Relazioni in cui l’empatia è bandita. Dove o si manipola o si è manipolati. Dove tutti cercano di esercitare potere sugli altri in modo violento. E Bugonia è un film violento. Fisicamente e psicologicamente. Un film esplicito, sporco di sangue e viscere, nichilista, mitigato solo da un’ironia grottesca, che diventa quasi un involontario autosabotaggio. Perché, quando Bugonia tira fuori le unghie per farci male, il film funziona e crea una bella tensione. Poi, però, Lanthimos smette di fare sul serio e gigioneggia. Si mette a giocare (come fa sempre) con l’ironia, il grottesco e il paradosso. Un cambio di tono brusco che, questa volta, purtroppo non funziona.
Kind of disperazione

La sensazione che abbiamo avuto guardando Bugonia è stata questa: sembra quasi una storia avanzata da Kind of Kindness (presentato l’anno scorso a Cannes) che Lanthimos ha riproposto come film a sé stante. Sia perché la trama sembra quella di un mediometraggio abbastanza annacquato, sia perché i temi sono simili a quelli visti nella sua antologia dell’inettitudine. Anche qui ritornano personaggi estremi, piani strampalati, persone che desiderano qualcosa in modo goffo e scoordinato. Se il film riesce a catturare con la sua anima da thriller disperato, il merito è anche di Jesse Plemons ed Emma Stone – ancora una volta eccezionali e costretti a fare gli equilibristi con i cambi di registro di Lanthimos.

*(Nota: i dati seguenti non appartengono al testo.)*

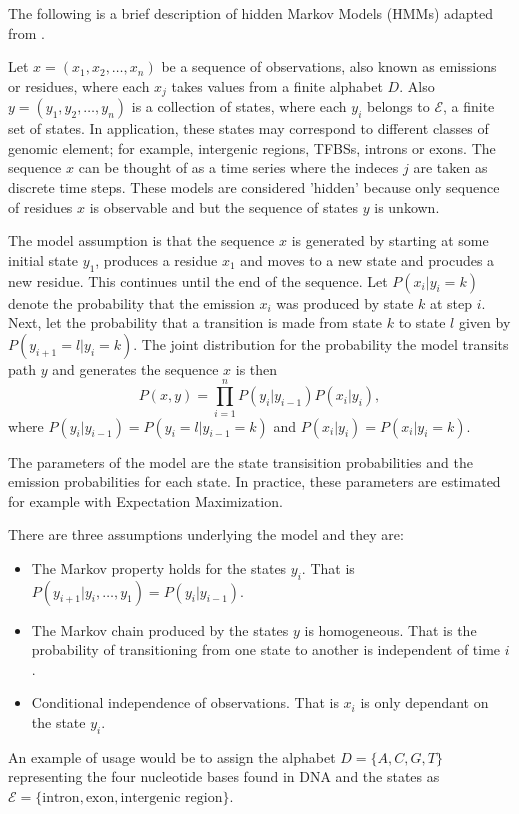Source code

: The following is a brief description of hidden Markov Models (HMMs) adapted from \cite{mesa2016hidden}.

Let $x = (x_1,x_2,\ldots,x_n)$ be a sequence of observations, also known as emissions or residues, where each $x_j$ takes values from a finite alphabet $D$. 
Also $y = (y_1,y_2,\ldots,y_n)$ is a collection of states, where each $y_i$ belongs to $\mathcal{E}$, a finite set of states. In application, these states may correspond to different classes of genomic element; for example, intergenic regions, TFBSs, introns or exons. The sequence $x$ can be thought of as a time series where the indeces $j$ are taken as discrete time steps. These models are considered 'hidden' because only sequence of residues $x$ is observable and but the sequence of states $y$ is unkown.
 
The model assumption is that the sequence $x$ is generated by starting at some initial state $y_1$, produces a residue $x_1$ and moves to a new state and procudes a new residue. This continues until the end of the sequence. Let $P(x_i|y_i = k)$ denote the probability that the emission $x_i$ was produced by state $k$ at step $i$. Next, let the probability that a transition is made from state $k$ to state $l$ given by $P(y_{i+1} = l | y_i = k)$. The joint distribution for the probability the model transits path $y$ and generates the sequence $x$ is then
	\begin{equation}
		P(x,y) = \prod_{i=1}^{n} P(y_i|y_{i-1})P(x_i|y_i),
	\end{equation}
where $P(y_i|y_{i-1}) = P(y_{i} = l | y_{i-1} = k)$ and $P(x_i|y_i) = P(x_i|y_i = k)$. 

The parameters of the model are the state transisition probabilities and the emission probabilities for each state. In practice, these parameters are estimated for example with Expectation Maximization.

There are three assumptions underlying the model and they are:
	\begin{itemize}
		\item The Markov property holds for the states $y_i$. That is $P(y_{i+1}|y_i,\ldots,y_1) = P(y_i|y_{i-1})$.
		\item The Markov chain produced by the states $y$ is homogeneous. That is the probability of transitioning from one state to another is independent of time $i$. 
		\item Conditional independence of observations. That is $x_i$ is only dependant on the state $y_i$. 
	\end{itemize}

An example of usage would be to assign the alphabet $D = \{A,C,G,T\}$ representing the four nucleotide bases found in DNA and the states as $\mathcal{E} = \{\text{intron}, \text{exon}, \text{intergenic region}\}$. 






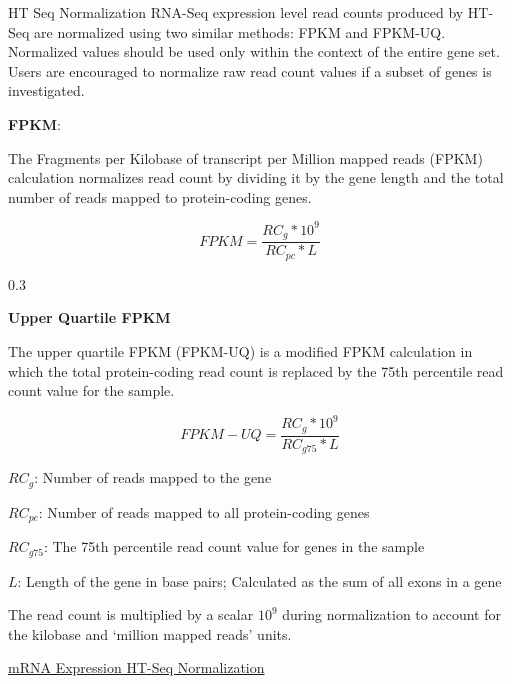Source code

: \documentclass[
]{book}
\begin{document}
\begin{Definition}{HT Seq Normalization}{}
RNA-Seq expression level read counts produced by HT-Seq are normalized using two similar methods: FPKM and FPKM-UQ. Normalized values should be used only within the context of the entire gene set. Users are encouraged to normalize raw read count values if a subset of genes is investigated.

\textbf{FPKM}:

The Fragments per Kilobase of transcript per Million mapped reads (FPKM) calculation normalizes read count by dividing it by the gene length and the total number of reads mapped to protein-coding genes.

\[FPKM = \dfrac{RC_g*10^9}{RC_{pc}*L}\]

\hfill{0.3}

\textbf{Upper Quartile FPKM}

The upper quartile FPKM (FPKM-UQ) is a modified FPKM calculation in which the total protein-coding read count is replaced by the 75th percentile read count value for the sample.

\[FPKM-UQ = \dfrac{RC_g*10^9}{RC_{g75}*L}\]

\(RC_g\): Number of reads mapped to the gene

\(RC_{pc}\): Number of reads mapped to all protein-coding genes

\(RC_{g75}\): The 75th percentile read count value for genes in the sample

\(L\): Length of the gene in base pairs; Calculated as the sum of all exons in a gene

The read count is multiplied by a scalar \(10^9\) during normalization to account for the kilobase and `million mapped reads' units.

\href{https://docs.gdc.cancer.gov/Data/Bioinformatics_Pipelines/Expression_mRNA_Pipeline/#mrna-expression-ht-seq-normalization}{mRNA Expression HT-Seq Normalization}

\end{Definition}
\end{document}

Plemons incarna tutta la disgrazia di un uomo solo, traviato e incattivito da una vita balorda, mentre Emma Stone non è mai stata così algida e difficile da decifrare nelle intenzioni. Difficile come questo film, che sembra l’ennesimo sfogo di un registra che dopo Povere Creature, senza dubbio tra i suoi film più mainstream e adatti a una vasta platea, sembra volersi di nuovo chiudere a riccio dentro un cinema più ostico e sfrontato. Che questa volta, però, non sa bene dove andare. E dove urlare il solito odio per un’umanità che fa sempre e comunque troppo schifo. Ma questo lo abbiamo capito, caro Yorgos. Ce lo hai fatto capire fin troppo bene.